Source texts of formatted documents
------------------------------------------------------------

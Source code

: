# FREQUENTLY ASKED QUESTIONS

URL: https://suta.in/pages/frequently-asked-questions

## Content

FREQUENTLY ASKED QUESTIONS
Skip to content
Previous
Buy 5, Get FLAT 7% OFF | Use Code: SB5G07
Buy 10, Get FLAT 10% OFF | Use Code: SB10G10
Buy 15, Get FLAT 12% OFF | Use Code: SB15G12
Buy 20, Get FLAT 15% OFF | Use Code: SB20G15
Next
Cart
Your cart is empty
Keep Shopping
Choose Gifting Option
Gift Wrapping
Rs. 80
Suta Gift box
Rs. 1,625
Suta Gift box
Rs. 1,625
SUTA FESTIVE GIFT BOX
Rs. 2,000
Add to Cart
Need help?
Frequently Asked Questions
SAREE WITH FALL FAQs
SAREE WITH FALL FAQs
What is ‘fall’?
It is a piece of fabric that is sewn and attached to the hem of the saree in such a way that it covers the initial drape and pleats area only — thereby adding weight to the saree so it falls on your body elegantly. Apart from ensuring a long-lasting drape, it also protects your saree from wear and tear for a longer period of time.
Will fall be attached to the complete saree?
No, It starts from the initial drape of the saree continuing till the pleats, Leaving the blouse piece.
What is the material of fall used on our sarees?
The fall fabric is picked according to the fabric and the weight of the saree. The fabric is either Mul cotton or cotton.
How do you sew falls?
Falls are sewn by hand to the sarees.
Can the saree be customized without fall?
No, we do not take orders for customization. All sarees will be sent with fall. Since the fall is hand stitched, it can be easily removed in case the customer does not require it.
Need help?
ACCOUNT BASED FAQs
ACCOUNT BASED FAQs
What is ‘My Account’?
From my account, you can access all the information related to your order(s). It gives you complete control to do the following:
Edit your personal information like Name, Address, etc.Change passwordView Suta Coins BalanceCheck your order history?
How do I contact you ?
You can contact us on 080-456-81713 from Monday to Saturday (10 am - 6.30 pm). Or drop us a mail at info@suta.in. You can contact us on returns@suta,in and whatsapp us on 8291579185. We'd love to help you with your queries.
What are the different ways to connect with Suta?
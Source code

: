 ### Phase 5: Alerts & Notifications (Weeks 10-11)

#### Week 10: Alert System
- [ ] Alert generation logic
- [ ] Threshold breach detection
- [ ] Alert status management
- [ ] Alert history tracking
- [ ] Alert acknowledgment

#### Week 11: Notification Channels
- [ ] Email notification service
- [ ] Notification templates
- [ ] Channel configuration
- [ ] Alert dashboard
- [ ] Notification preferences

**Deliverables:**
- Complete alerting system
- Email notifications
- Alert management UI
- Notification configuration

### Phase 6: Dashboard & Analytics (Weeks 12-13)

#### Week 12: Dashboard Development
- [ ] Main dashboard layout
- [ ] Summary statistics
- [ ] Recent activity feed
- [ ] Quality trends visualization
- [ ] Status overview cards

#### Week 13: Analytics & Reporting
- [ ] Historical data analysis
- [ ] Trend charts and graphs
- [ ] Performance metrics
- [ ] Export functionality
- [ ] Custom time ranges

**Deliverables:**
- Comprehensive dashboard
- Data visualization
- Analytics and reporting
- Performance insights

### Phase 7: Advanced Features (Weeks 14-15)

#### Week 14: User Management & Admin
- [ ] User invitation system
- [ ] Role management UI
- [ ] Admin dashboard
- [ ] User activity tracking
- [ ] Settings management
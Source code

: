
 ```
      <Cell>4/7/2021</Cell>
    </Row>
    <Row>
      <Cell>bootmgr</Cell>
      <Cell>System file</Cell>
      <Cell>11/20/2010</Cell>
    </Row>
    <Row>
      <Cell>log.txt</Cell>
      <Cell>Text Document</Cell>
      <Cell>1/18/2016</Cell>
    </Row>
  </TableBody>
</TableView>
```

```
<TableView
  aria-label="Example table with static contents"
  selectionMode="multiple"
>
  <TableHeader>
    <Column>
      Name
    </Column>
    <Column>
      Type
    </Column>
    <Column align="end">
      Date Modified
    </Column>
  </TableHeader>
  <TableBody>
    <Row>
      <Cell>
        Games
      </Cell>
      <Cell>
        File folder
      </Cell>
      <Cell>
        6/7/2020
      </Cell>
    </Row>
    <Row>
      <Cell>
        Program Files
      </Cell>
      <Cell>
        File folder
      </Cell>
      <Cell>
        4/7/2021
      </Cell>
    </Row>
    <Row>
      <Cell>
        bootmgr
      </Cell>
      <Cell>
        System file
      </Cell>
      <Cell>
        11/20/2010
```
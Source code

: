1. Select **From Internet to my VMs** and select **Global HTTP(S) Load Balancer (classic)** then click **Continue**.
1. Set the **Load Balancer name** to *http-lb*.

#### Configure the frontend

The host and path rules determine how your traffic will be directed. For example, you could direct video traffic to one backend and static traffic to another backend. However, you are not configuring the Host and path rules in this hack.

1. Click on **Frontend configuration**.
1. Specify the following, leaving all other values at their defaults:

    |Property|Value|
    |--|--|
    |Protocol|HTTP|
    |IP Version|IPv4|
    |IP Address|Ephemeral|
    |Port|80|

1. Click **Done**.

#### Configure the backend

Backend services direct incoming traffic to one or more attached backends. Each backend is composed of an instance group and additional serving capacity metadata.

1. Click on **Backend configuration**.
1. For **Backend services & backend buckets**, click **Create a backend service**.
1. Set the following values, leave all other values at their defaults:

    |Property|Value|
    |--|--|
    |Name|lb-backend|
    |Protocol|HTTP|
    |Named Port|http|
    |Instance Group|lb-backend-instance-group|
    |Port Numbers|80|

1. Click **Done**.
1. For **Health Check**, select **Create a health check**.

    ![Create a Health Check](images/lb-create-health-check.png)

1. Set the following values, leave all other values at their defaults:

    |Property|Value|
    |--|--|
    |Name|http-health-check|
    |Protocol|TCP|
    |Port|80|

------------------------------------------------------------

EXERCISE DESCRIPTION: Output all lines from the beginning of the data up to the line holding "What is ‘My Account’?", that line included, exactly as written.

EXERCISE ANSWER:
Source code

:# FREQUENTLY ASKED QUESTIONS

URL: https://suta.in/pages/frequently-asked-questions

## Content

FREQUENTLY ASKED QUESTIONS
Skip to content
Previous
Buy 5, Get FLAT 7% OFF | Use Code: SB5G07
Buy 10, Get FLAT 10% OFF | Use Code: SB10G10
Buy 15, Get FLAT 12% OFF | Use Code: SB15G12
Buy 20, Get FLAT 15% OFF | Use Code: SB20G15
Next
Cart
Your cart is empty
Keep Shopping
Choose Gifting Option
Gift Wrapping
Rs. 80
Suta Gift box
Rs. 1,625
Suta Gift box
Rs. 1,625
SUTA FESTIVE GIFT BOX
Rs. 2,000
Add to Cart
Need help?
Frequently Asked Questions
SAREE WITH FALL FAQs
SAREE WITH FALL FAQs
What is ‘fall’?
It is a piece of fabric that is sewn and attached to the hem of the saree in such a way that it covers the initial drape and pleats area only — thereby adding weight to the saree so it falls on your body elegantly. Apart from ensuring a long-lasting drape, it also protects your saree from wear and tear for a longer period of time.
Will fall be attached to the complete saree?
No, It starts from the initial drape of the saree continuing till the pleats, Leaving the blouse piece.
What is the material of fall used on our sarees?
The fall fabric is picked according to the fabric and the weight of the saree. The fabric is either Mul cotton or cotton.
How do you sew falls?
Falls are sewn by hand to the sarees.
Can the saree be customized without fall?
No, we do not take orders for customization. All sarees will be sent with fall. Since the fall is hand stitched, it can be easily removed in case the customer does not require it.
Need help?
ACCOUNT BASED FAQs
ACCOUNT BASED FAQs
What is ‘My Account’?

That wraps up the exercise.